RECORDS TO USE →
******************************

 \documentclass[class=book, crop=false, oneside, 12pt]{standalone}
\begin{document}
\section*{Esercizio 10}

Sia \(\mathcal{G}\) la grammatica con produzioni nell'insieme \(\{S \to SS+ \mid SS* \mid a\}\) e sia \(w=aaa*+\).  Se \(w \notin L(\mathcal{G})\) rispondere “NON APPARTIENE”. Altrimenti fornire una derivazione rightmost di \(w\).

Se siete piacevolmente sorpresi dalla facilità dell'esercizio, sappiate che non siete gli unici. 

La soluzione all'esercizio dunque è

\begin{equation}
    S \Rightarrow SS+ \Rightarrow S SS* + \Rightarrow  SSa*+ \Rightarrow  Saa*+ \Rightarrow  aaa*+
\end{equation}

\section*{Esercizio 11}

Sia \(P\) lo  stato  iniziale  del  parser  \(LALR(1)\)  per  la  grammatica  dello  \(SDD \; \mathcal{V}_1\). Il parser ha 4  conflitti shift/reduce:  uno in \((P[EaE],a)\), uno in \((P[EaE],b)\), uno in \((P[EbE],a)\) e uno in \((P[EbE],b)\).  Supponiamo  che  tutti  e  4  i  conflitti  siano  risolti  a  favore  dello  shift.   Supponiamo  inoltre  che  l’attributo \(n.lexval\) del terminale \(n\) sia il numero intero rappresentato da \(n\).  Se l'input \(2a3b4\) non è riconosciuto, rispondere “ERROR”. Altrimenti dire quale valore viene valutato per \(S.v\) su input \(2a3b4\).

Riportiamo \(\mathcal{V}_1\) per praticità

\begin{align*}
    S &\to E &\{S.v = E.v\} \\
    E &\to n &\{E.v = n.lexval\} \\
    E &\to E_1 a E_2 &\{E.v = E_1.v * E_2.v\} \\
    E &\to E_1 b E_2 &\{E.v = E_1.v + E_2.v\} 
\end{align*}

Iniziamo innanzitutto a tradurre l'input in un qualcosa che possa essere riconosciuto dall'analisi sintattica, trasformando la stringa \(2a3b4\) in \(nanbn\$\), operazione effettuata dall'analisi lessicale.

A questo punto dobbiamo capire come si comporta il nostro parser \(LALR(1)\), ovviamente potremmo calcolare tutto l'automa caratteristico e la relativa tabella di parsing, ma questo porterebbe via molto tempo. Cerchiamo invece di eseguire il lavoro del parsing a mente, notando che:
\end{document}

******************************

ACTION ITEM → Return all of the data above, keeping every line exactly as it appears.

SOLVED PROBLEM →
 \documentclass[class=book, crop=false, oneside, 12pt]{standalone}
\begin{document}
\section*{Esercizio 10}

Sia \(\mathcal{G}\) la grammatica con produzioni nell'insieme \(\{S \to SS+ \mid SS* \mid a\}\) e sia \(w=aaa*+\).  Se \(w \notin L(\mathcal{G})\) rispondere “NON APPARTIENE”. Altrimenti fornire una derivazione rightmost di \(w\).

Se siete piacevolmente sorpresi dalla facilità dell'esercizio, sappiate che non siete gli unici. 

La soluzione all'esercizio dunque è

\begin{equation}
    S \Rightarrow SS+ \Rightarrow S SS* + \Rightarrow  SSa*+ \Rightarrow  Saa*+ \Rightarrow  aaa*+
\end{equation}

\section*{Esercizio 11}

Sia \(P\) lo  stato  iniziale  del  parser  \(LALR(1)\)  per  la  grammatica  dello  \(SDD \; \mathcal{V}_1\). Il parser ha 4  conflitti shift/reduce:  uno in \((P[EaE],a)\), uno in \((P[EaE],b)\), uno in \((P[EbE],a)\) e uno in \((P[EbE],b)\).  Supponiamo  che  tutti  e  4  i  conflitti  siano  risolti  a  favore  dello  shift.   Supponiamo  inoltre  che  l’attributo \(n.lexval\) del terminale \(n\) sia il numero intero rappresentato da \(n\).  Se l'input \(2a3b4\) non è riconosciuto, rispondere “ERROR”. Altrimenti dire quale valore viene valutato per \(S.v\) su input \(2a3b4\).

Riportiamo \(\mathcal{V}_1\) per praticità

\begin{align*}
    S &\to E &\{S.v = E.v\} \\
    E &\to n &\{E.v = n.lexval\} \\
    E &\to E_1 a E_2 &\{E.v = E_1.v * E_2.v\} \\
    E &\to E_1 b E_2 &\{E.v = E_1.v + E_2.v\} 
\end{align*}

Iniziamo innanzitutto a tradurre l'input in un qualcosa che possa essere riconosciuto dall'analisi sintattica, trasformando la stringa \(2a3b4\) in \(nanbn\$\), operazione effettuata dall'analisi lessicale.

A questo punto dobbiamo capire come si comporta il nostro parser \(LALR(1)\), ovviamente potremmo calcolare tutto l'automa caratteristico e la relativa tabella di parsing, ma questo porterebbe via molto tempo. Cerchiamo invece di eseguire il lavoro del parsing a mente, notando che:
\end{document}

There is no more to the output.